Nielsen: Symphonies 4 & 5 (LSO, Davis) (LSO Live)

OTHER INFORMATION

The Wikipedia article has some good information here:

http://en.wikipedia.org/wiki/Symphony_No._5_(Nielsen)

The Chicago Symphony Orchestra provides program notes on their website here:

http://cso.org/uploadedFiles/1_Tickets_and_Events/Program_Notes/ProgramNotes_Nielsen_Symphony5.pdf

(The following taken from program notes written by Robert Markow for a performance by the National Symphony Orchestra)

Denmark's most famous composer, Carl Nielsen, like his Finnish counterpart Sibelius, ranks as one of the leading symphonists of the early twentieth century. Nielsen had a voice all his own, but he grew up in an era that included so many attention-grabbing personalities - Debussy, Bartók, Mahler, Ravel, Satie, Schoenberg, Busoni, Strauss, Stravinsky, Varèse - that there was little room left in the international consciousness for conservative music written by a quiet, simple man in Copenhagen. But times change, and the Nielsen ratings are now significantly higher than they were just a few decades ago. His music, especially the six symphonies and three concertos (clarinet, flute, violin), is now encountered frequently and appreciated for its fresh approach to old forms, for its deeply ingrained spirit of humanity, its vital energy and ingratiating charm. The Danish scholar Robert Naur has explained Nielsen's individual style and affirmative outlook in these words: "No one listening to Nielsen's life work can harbor the slightest doubt that the composer was a man familiar with conflict, the chasms of the human mind, and with human conditions."

Nielsen worked on his Fifth Symphony throughout 1921 and finished it in early January of 1922. A few days later, he conducted the first performance in Copenhagen on January 24. The American premiere was given on January 3, 1951, by the National Symphony, Erik Tuxen conducting. Unlike Nielsen's other symphonies save the First, it bears no suggestive subtitle, yet the music easily lends itself to one. The question is what. Nielsen himself left no clues. Each listener can freely invent his or her own, for the score is filled with conflict, confrontation, intrusion, questing, drama, resolution and triumph. Though only about 35 minutes in length, it seems to take us on a long, varied and fulfilling journey, simultaneously indefinite yet deeply personal.

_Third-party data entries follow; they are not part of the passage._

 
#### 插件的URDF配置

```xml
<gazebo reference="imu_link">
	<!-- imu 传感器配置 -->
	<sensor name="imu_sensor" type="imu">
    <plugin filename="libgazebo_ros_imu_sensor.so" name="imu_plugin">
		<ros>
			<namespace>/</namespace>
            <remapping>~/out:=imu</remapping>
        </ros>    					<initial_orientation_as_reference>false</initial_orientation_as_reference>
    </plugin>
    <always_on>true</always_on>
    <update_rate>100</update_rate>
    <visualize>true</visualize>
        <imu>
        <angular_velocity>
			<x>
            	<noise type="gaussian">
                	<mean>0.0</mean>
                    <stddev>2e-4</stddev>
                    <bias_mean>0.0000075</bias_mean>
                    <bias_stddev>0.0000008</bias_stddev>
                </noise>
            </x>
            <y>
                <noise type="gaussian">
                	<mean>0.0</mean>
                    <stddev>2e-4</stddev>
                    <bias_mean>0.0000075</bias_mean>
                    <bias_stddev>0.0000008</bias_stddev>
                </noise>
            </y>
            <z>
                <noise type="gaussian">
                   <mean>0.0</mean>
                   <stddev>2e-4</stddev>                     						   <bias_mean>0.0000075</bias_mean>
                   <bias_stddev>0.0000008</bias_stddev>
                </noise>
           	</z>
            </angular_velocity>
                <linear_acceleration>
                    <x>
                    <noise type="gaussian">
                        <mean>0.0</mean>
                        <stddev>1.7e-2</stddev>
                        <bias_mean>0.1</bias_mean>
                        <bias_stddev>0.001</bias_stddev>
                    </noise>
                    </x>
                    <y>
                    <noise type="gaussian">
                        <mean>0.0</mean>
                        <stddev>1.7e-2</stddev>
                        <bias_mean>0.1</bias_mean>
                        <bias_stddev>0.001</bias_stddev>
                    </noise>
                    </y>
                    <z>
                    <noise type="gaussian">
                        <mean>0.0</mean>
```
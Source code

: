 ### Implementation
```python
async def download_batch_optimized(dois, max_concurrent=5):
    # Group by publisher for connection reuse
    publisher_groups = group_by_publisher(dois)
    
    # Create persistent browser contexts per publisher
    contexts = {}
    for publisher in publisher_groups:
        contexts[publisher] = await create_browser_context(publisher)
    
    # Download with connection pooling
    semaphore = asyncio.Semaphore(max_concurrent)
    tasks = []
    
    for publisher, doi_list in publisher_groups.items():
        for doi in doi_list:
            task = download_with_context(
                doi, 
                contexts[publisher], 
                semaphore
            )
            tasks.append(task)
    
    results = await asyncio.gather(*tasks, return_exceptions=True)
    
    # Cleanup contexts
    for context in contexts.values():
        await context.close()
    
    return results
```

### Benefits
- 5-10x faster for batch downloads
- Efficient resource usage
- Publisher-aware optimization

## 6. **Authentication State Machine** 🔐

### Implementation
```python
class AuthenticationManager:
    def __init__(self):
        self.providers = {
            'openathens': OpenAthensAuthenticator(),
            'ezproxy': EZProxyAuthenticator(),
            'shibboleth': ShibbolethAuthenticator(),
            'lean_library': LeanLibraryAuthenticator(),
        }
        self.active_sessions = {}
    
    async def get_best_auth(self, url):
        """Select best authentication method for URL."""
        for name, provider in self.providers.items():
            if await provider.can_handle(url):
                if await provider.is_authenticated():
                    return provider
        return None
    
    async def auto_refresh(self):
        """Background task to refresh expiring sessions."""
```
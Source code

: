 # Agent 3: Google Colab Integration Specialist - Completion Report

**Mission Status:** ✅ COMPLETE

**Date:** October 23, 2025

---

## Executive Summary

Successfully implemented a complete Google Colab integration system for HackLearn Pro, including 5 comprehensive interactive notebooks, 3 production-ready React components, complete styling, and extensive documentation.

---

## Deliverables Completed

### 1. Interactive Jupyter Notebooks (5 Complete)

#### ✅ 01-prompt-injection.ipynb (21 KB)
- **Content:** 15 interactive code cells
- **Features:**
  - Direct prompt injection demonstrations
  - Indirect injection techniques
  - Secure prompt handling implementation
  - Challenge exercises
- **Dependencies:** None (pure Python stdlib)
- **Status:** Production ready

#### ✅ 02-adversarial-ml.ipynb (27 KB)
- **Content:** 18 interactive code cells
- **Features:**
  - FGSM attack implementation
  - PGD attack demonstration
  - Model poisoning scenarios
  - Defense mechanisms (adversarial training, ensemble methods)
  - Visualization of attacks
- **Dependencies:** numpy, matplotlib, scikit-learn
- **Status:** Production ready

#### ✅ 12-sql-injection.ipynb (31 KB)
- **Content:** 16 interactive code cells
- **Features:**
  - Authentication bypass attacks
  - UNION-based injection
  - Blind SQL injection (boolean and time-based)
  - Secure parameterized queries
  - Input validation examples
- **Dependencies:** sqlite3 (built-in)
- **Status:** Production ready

Robert Simpson, in his monograph on the Nielsen symphonies, sees the Fifth Symphony thus: "Here is man's conflict, in which his progressive, constructive instincts are at war with other elements that face him with indifference or downright hostility. Nielsen found he could best reflect this drama in a two-movement work, the first to contain the crux of the conflict itself and the second to be a finale that would rise out of the ashes in a great fount of regenerative energy."

The symphony opens with quiet murmuring in the violas, an ostinato pattern that will continue for more than one hundred measures. Bassoons present a wandering theme to which horns, flutes and clarinets in turn make contributions. Muted violins introduce the flowing second theme. The mood remains gentle, pastoral, uneventful, until the entrance of the snare drum, which beats out a tattoo that will persist for much of the remainder of the movement. Other percussion instruments get into the act. Conflict and confrontation are now in the air. The mood turns ugly, even violent. Intrusions from the percussion are temporarily halted by a warmly caressing new subject in the mid-range instruments of the orchestra (divided violas and cellos, horns, bassoons), but they return in force while the rest of the orchestra surges on gallantly. By the end of the movement one senses an uneasy truce has been declared as the dialogue for snare drum and solo clarinet fades into the distance.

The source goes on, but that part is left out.